Like the MLB, we’re an established industry that’s been around since the time of the stagecoach. Also like MLB, our industry has historically used certain indices to measure success in the business. For example, in baseball a low earned-run average (ERA) was the leading indicator of success for pitchers and a high batting average meant your hitters were successful.

But also like the MLB, the logistics industry has now entered a time where we have to be more aggressive with our analytics to help us drive our businesses, while helping our customers move products more efficiently and cost-effectively.

And that means incorporating new data sets to help us better understand our businesses and achieve our goals.
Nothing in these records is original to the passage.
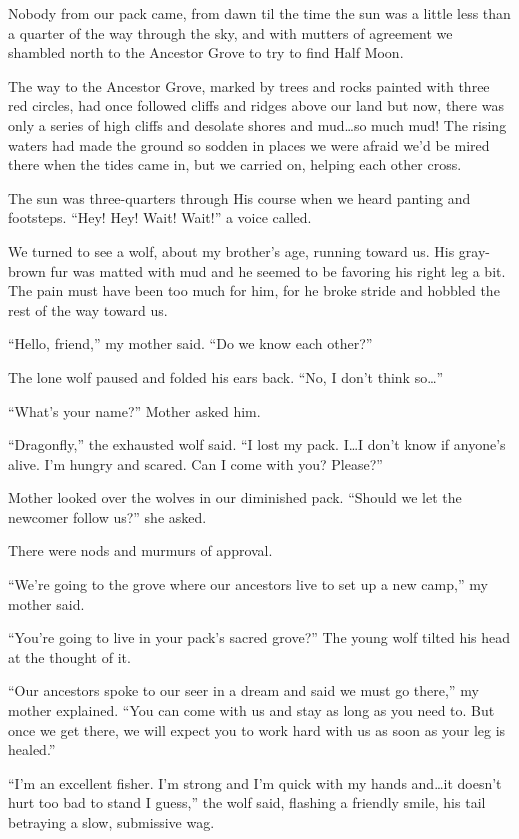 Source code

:\secdiv

\noindent Nobody from our pack came, from dawn til the time the sun was a little less than a quarter of the way through the sky, and with mutters of agreement we shambled north to the Ancestor Grove to try to find Half Moon.

The way to the Ancestor Grove, marked by trees and rocks painted with three red circles, had once followed cliffs and ridges above our land but now, there was only a series of high cliffs and desolate shores and mud\ldots{}so much mud! The rising waters had made the ground so sodden in places we were afraid we'd be mired there when the tides came in, but we carried on, helping each other cross.

The sun was three-quarters through His course when we heard panting and footsteps. ``Hey! Hey! Wait! Wait!'' a voice called.

We turned to see a wolf, about my brother's age, running toward us. His gray-brown fur was matted with mud and he seemed to be favoring his right leg a bit. The pain must have been too much for him, for he broke stride and hobbled the rest of the way toward us.

``Hello, friend,'' my mother said. ``Do we know each other?''

The lone wolf paused and folded his ears back. ``No, I don't think so\ldots''

``What's your name?'' Mother asked him.

``Dragonfly,'' the exhausted wolf said. ``I lost my pack. I\ldots{}I don't know if anyone's alive. I'm hungry and scared. Can I come with you? Please?''

Mother looked over the wolves in our diminished pack. ``Should we let the newcomer follow us?'' she asked.

There were nods and murmurs of approval.

``We're going to the grove where our ancestors live to set up a new camp,'' my mother said.

``You're going to live in your pack's sacred grove?'' The young wolf tilted his head at the thought of it.

``Our ancestors spoke to our seer in a dream and said we must go there,'' my mother explained. ``You can come with us and stay as long as you need to. But once we get there, we will expect you to work hard with us as soon as your leg is healed.''

``I'm an excellent fisher. I'm strong and I'm quick with my hands and\ldots{}it doesn't hurt too bad to stand I guess,'' the wolf said, flashing a friendly smile, his tail betraying a slow, submissive wag.

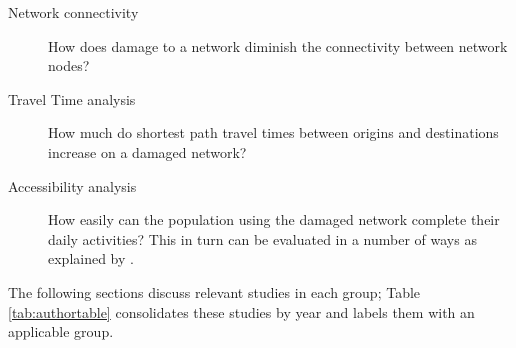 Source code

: \begin{description}
	\item [Network connectivity] {How does damage to a network
	diminish the connectivity
between network nodes?}
	\item [Travel Time analysis] {How much do shortest path travel
	times between origins
and destinations increase on a damaged network?}
	\item [Accessibility analysis] {How easily can the population
	using the damaged
network complete their daily activities? This in turn can be evaluated in a number of ways as explained by \citet{dong2006}.}
\end{description}

The following sections discuss relevant studies in each group; Table
\ref{tab:authortable} consolidates these studies by year and labels them
with
an applicable group.

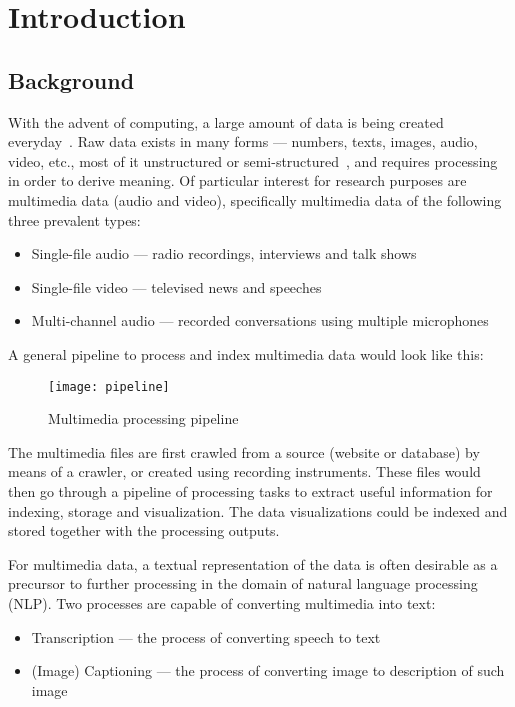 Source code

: \chapter{Introduction}

\section{Background}\label{sec:in:back}

With the advent of computing, a large amount of data is being created
everyday~\cite{emc}.
Raw data exists in many forms --- numbers, texts, images, audio, video, etc.,
most of it unstructured or semi-structured~\cite{emc},
and requires processing in order to derive meaning. Of particular interest for
research purposes are multimedia data (audio and video), specifically
multimedia data of the following three prevalent types:

\begin{itemize}
    \item Single-file audio --- radio recordings, interviews and talk shows
    \item Single-file video --- televised news and speeches
    \item Multi-channel audio --- recorded conversations using multiple
    microphones
\end{itemize}

A general pipeline to process and index multimedia data would look like this:

\begin{figure}[h]
\begin{center}
    \texttt{[image: pipeline]}
    \caption{Multimedia processing pipeline}
\end{center}
\end{figure}

The multimedia files are first crawled from a source (website or database) by
means of a crawler, or created using recording instruments. These files would
then go through a pipeline of processing tasks to extract useful information
for indexing, storage and visualization. The data visualizations could be
indexed and stored together with the processing outputs. 

For multimedia data, a textual representation of the data is often desirable
as a precursor to further processing in the domain of natural language
processing (NLP). Two processes are capable of converting
multimedia into text:

\begin{itemize}
    \item Transcription --- the process of converting speech to
    text~\cite{transcribe-mw}
    \item (Image) Captioning --- the process of converting image to
    description of such image~\cite{caption}
\end{itemize}

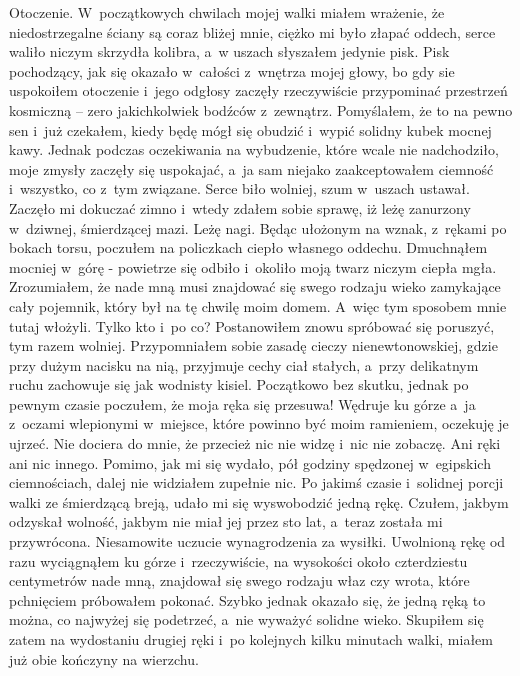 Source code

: Otoczenie. W~początkowych chwilach mojej walki miałem wrażenie, że niedostrzegalne ściany są coraz bliżej mnie, 
ciężko mi było złapać oddech, serce waliło niczym skrzydła kolibra, a~w uszach słyszałem jedynie pisk. Pisk 
pochodzący, jak się okazało w~całości z~wnętrza mojej głowy, bo gdy sie uspokoiłem otoczenie i~jego odgłosy zaczęły 
rzeczywiście przypominać przestrzeń kosmiczną -- zero jakichkolwiek bodźców z~zewnątrz. Pomyślałem, że to na pewno 
sen i~już czekałem, kiedy będę mógł się obudzić i~wypić solidny kubek mocnej kawy. Jednak podczas oczekiwania na 
wybudzenie, które wcale nie nadchodziło, moje zmysły zaczęły się uspokajać, a~ja sam niejako zaakceptowałem ciemność 
i~wszystko, co z~tym związane. Serce biło wolniej, szum w~uszach ustawał. Zaczęło mi dokuczać zimno i~wtedy zdałem 
sobie sprawę, iż leżę zanurzony w~dziwnej, śmierdzącej mazi. Leżę nagi. Będąc ułożonym na wznak, z~rękami po bokach 
torsu, poczułem na policzkach ciepło własnego oddechu. Dmuchnąłem mocniej w~górę - powietrze się odbiło i~okoliło 
moją twarz niczym ciepła mgła. Zrozumiałem, że nade mną musi znajdować się swego rodzaju wieko zamykające cały 
pojemnik, który był na tę chwilę moim domem. A~więc tym sposobem mnie tutaj włożyli. Tylko kto i~po co? 
Postanowiłem znowu spróbować się poruszyć, tym razem wolniej. Przypomniałem sobie zasadę cieczy nienewtonowskiej, 
gdzie przy dużym nacisku na nią, przyjmuje cechy ciał stałych, a~przy delikatnym ruchu zachowuje się jak wodnisty 
kisiel. Początkowo bez skutku, jednak po pewnym czasie poczułem, że moja ręka się przesuwa! Wędruje ku górze a~ja 
z~oczami wlepionymi w~miejsce, które powinno być moim ramieniem, oczekuję je ujrzeć. Nie dociera do mnie, że przecież 
nic nie widzę i~nic nie zobaczę. Ani ręki ani nic innego. Pomimo, jak mi się wydało, pół godziny spędzonej 
w~egipskich ciemnościach, dalej nie widziałem zupełnie nic. Po jakimś czasie i~solidnej porcji walki ze śmierdzącą 
breją, udało mi się wyswobodzić jedną rękę. Czułem, jakbym odzyskał wolność, jakbym nie miał jej przez sto lat, 
a~teraz została mi przywrócona. Niesamowite uczucie wynagrodzenia za wysiłki. Uwolnioną rękę od razu wyciągnąłem ku 
górze i~rzeczywiście, na wysokości około czterdziestu centymetrów nade mną, znajdował się swego rodzaju właz czy 
wrota, które pchnięciem próbowałem pokonać. Szybko jednak okazało się, że jedną ręką to można, co najwyżej się 
podetrzeć, a~nie wyważyć solidne wieko. Skupiłem się zatem na wydostaniu drugiej ręki i~po kolejnych kilku minutach 
walki, miałem już obie kończyny na wierzchu. 

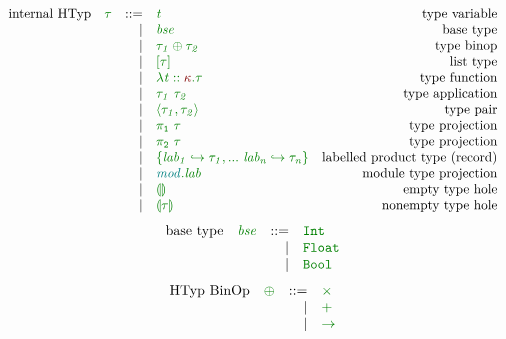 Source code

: \documentclass[12pt,fleqn]{article}
\newcommand{\red}[1]{\textcolor{red}{#1}}
\newcommand{\green}[1]{\textcolor{green}{#1}}
\newcommand{\teal}[1]{\textcolor{teal}{#1}}
\newcommand{\greentt}[1]{\green{\mathtt{#1}}}
\newcommand{\redit}[1]{\red{\mathit{#1}}}
\newcommand{\greenit}[1]{\green{\mathit{#1}}}
\newcommand{\tealit}[1]{\teal{\mathit{#1}}}
\newcommand{\knd}[1][]{\redit{\kappa#1}}
\newcommand{\typ}[1][]{\greenit{\tau#1}}
\newcommand{\typvar}[1][]{\greenit{t#1}}
\renewcommand{\mod}[1][]{\tealit{mod#1}}
\newcommand{\lab}[1][]{\mathit{lab#1}}
\newcommand{\TypCFun}[2]{\greentt{\lambda #1.#2}}
\newcommand{\TypCAp}[2]{\greentt{#1~#2}}
\newcommand{\TypCPair}[2]{\greentt{\langle #1, #2\rangle}}
\newcommand{\TypCPairPrjL}[1]{\greentt{\pi_1~#1}}
\newcommand{\TypCPairPrjR}[1]{\greentt{\pi_2~#1}}
\newcommand{\ListTyp}[1]{\greentt{[#1]}}
\newcommand{\TypCHole}[1][]{\greentt{\llparenthesis #1 \rrparenthesis}}
\newcommand{\Int}{\greentt{Int}}
\newcommand{\Float}{\greentt{Float}}
\newcommand{\Bool}{\greentt{Bool}}
\begin{document}
\[\begin{array}{rcrlr}
    \textrm{internal HTyp} & \typ & ::=
                           & \typvar & \textrm{type variable} \\
                           && \vert & \greenit{bse} & \textrm{base type} \\
                           && \vert & \greentt{\typ[_1] \oplus \typ[_2]} & \textrm{type binop} \\
                           && \vert & \ListTyp{\typ} & \textrm{list type} \\
                           && \vert & \TypCFun{\typvar::\knd}{\typ} & \textrm{type function} \\
                           && \vert & \TypCAp{\typ[_1]}{\typ[_2]} & \textrm{type application} \\
                           && \vert & \TypCPair{\typ[_1]}{\typ[_2]} & \textrm{type pair} \\
                           && \vert & \TypCPairPrjL{\typ} & \textrm{type projection} \\
                           && \vert & \TypCPairPrjR{\typ} & \textrm{type projection} \\
                           && \vert & \greentt{\{\lab[_1] \hookrightarrow \typ[_1], ...~\lab[_n] \hookrightarrow \typ[_n]\}} & \textrm{labelled product type (record)} \\
                           && \vert & \greentt{\mod.\lab} & \textrm{module type projection} \\
                           && \vert & \TypCHole & \textrm{empty type hole} \\
                           && \vert & \TypCHole[\typ] & \textrm{nonempty type hole} \\
\end{array}\]
\[\begin{array}{rcrlr}
    \textrm{base type} & \greenit{bse} & ::=
                       & \Int \\
                       && \vert & \Float \\
                       && \vert & \Bool \\
\end{array}\]
\[\begin{array}{rcrlr}
    \textrm{HTyp BinOp} & \greenit{\oplus} & ::=
                   & \greentt{\times} \\
                   && \vert & \greentt{+} \\
                   && \vert & \greentt{\rightarrow}\\
\end{array}\]
\end{document}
For example, using our baseball analogy, instead of looking just at batting average and runs batted in (RBIs) to evaluate success for hitters, they now combine two less-heralded stats (on-base percentage and slugging percentage) into a new stat called on-base plus slugging (OPS) to more accurately evaluate players.

Similarly, companies in the logistics industry must add to or change the statistics they evaluate so they can more accurately pursue and employ predictive analytics to improve.

The first step is building a statistical baseline that features stats you’ve likely collected for years, including:

  • How much volume your carrier(s) have from a capacity standpoint?
  • Do you have predictable routes established?
  • Do you have a history working with certain kinds of deliveries and pick-ups within the industries you serve?
  • Do you have information on the number of shipments delivered, on-time, within budget and damage-free?
  • How long does it take to shift a product or a shipment from point A to point B before it’s actually delivered to the transit center?

Then, you can add new data sets that can provide more insight into to your business processes and aide in predictive analytics. Examples include rapid or real-time information such as weather reports, road conditions, road clearances, airport shutdowns, airport openings and more — all of which can now originate from a variety of sources such as social media, weather services, etc.

By having this information at your fingertips in advance, you can better predict how any given shipment will get from Point A to Point B, while expertly navigating around any unpredictable events or changes in your working environment.

In the end, using predictive analytics as a scoreboard for success means a win-win for everyone.